**Task item**
Write out exactly the lines below that run from the one containing "third party dependencies" through the one containing "without Hawkular. \\", both included, with no other lines.

(Dataset entries)
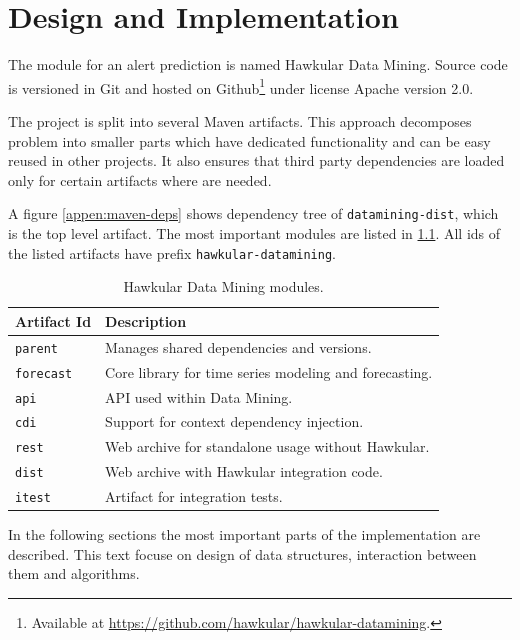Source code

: \chapter{Design and Implementation} \label{chap:design-im[pl}
The module for an alert prediction is named Hawkular Data Mining. Source code is versioned in Git and
hosted on Github\footnote{Available at \url{https://github.com/hawkular/hawkular-datamining}.} under
license Apache version 2.0.

The project is split into several Maven artifacts. This approach decomposes problem into smaller parts
which have dedicated functionality and can be easy reused in other projects. It also ensures that
third party dependencies are loaded only for certain artifacts where are needed.

A figure \ref{appen:maven-deps} shows dependency tree of \texttt{datamining-dist}, which is the top level artifact.
The most important modules are listed in \ref{tab:datamining-modules}. All ids of the listed artifacts have prefix
\texttt{hawkular-datamining}.

\begin{table}[h]
    \begin{center}
        \begin{tabular}{l|l}
            \textbf{Artifact Id} & \textbf{Description} \\ \hline \hline
            \texttt{parent} & Manages shared dependencies and versions. \\
            \texttt{forecast} & Core library for time series modeling and forecasting. \\
            \texttt{api} & API used within Data Mining. \\
            \texttt{cdi} & Support for context dependency injection. \\
            \texttt{rest} & Web archive for standalone usage without Hawkular. \\
            \texttt{dist} & Web archive with Hawkular integration code. \\
            \texttt{itest} & Artifact for integration tests.
        \end{tabular}
        \caption{Hawkular Data Mining modules.}
        \label{tab:datamining-modules}
    \end{center}
\end{table}

In the following sections the most important parts of the implementation are described. This text focuse on
design of data structures, interaction between them and algorithms.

**Exercise result**
third party dependencies are loaded only for certain artifacts where are needed.

A figure \ref{appen:maven-deps} shows dependency tree of \texttt{datamining-dist}, which is the top level artifact.
The most important modules are listed in \ref{tab:datamining-modules}. All ids of the listed artifacts have prefix
\texttt{hawkular-datamining}.

\begin{table}[h]
    \begin{center}
        \begin{tabular}{l|l}
            \textbf{Artifact Id} & \textbf{Description} \\ \hline \hline
            \texttt{parent} & Manages shared dependencies and versions. \\
            \texttt{forecast} & Core library for time series modeling and forecasting. \\
            \texttt{api} & API used within Data Mining. \\
            \texttt{cdi} & Support for context dependency injection. \\
            \texttt{rest} & Web archive for standalone usage without Hawkular. \\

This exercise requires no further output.